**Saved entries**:
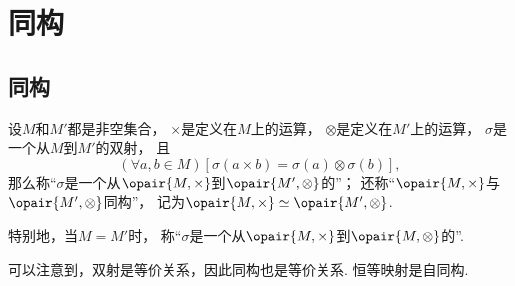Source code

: \section{同构}
\subsection{同构}
\begin{definition}
设\(M\)和\(M'\)都是非空集合，
\(\times\)是定义在\(M\)上的运算，
\(\otimes\)是定义在\(M'\)上的运算，
\(\sigma\)是一个从\(M\)到\(M'\)的双射，
且\[
	(\forall a,b \in M)[\sigma(a \times b) = \sigma(a) \otimes \sigma(b)],
\]
那么称“\(\sigma\)是一个从\(\opair{M,\times}\)到\(\opair{M',\otimes}\)的”；
还称“\(\opair{M,\times}\)与\(\opair{M',\otimes}\)同构”，
记为\(\opair{M,\times} \simeq \opair{M',\otimes}\).

特别地，当\(M=M'\)时，
称“\(\sigma\)是一个从\(\opair{M,\times}\)到\(\opair{M,\otimes}\)的”.
\end{definition}

可以注意到，双射是等价关系，因此同构也是等价关系.
恒等映射是自同构.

**WORK REQUEST**:
Check every line above for the string "sigma" and copy those that have it.

**TASK RESULT**:
\(\sigma\)是一个从\(M\)到\(M'\)的双射，
	(\forall a,b \in M)[\sigma(a \times b) = \sigma(a) \otimes \sigma(b)],
那么称“\(\sigma\)是一个从\(\opair{M,\times}\)到\(\opair{M',\otimes}\)的”；
称“\(\sigma\)是一个从\(\opair{M,\times}\)到\(\opair{M,\otimes}\)的”.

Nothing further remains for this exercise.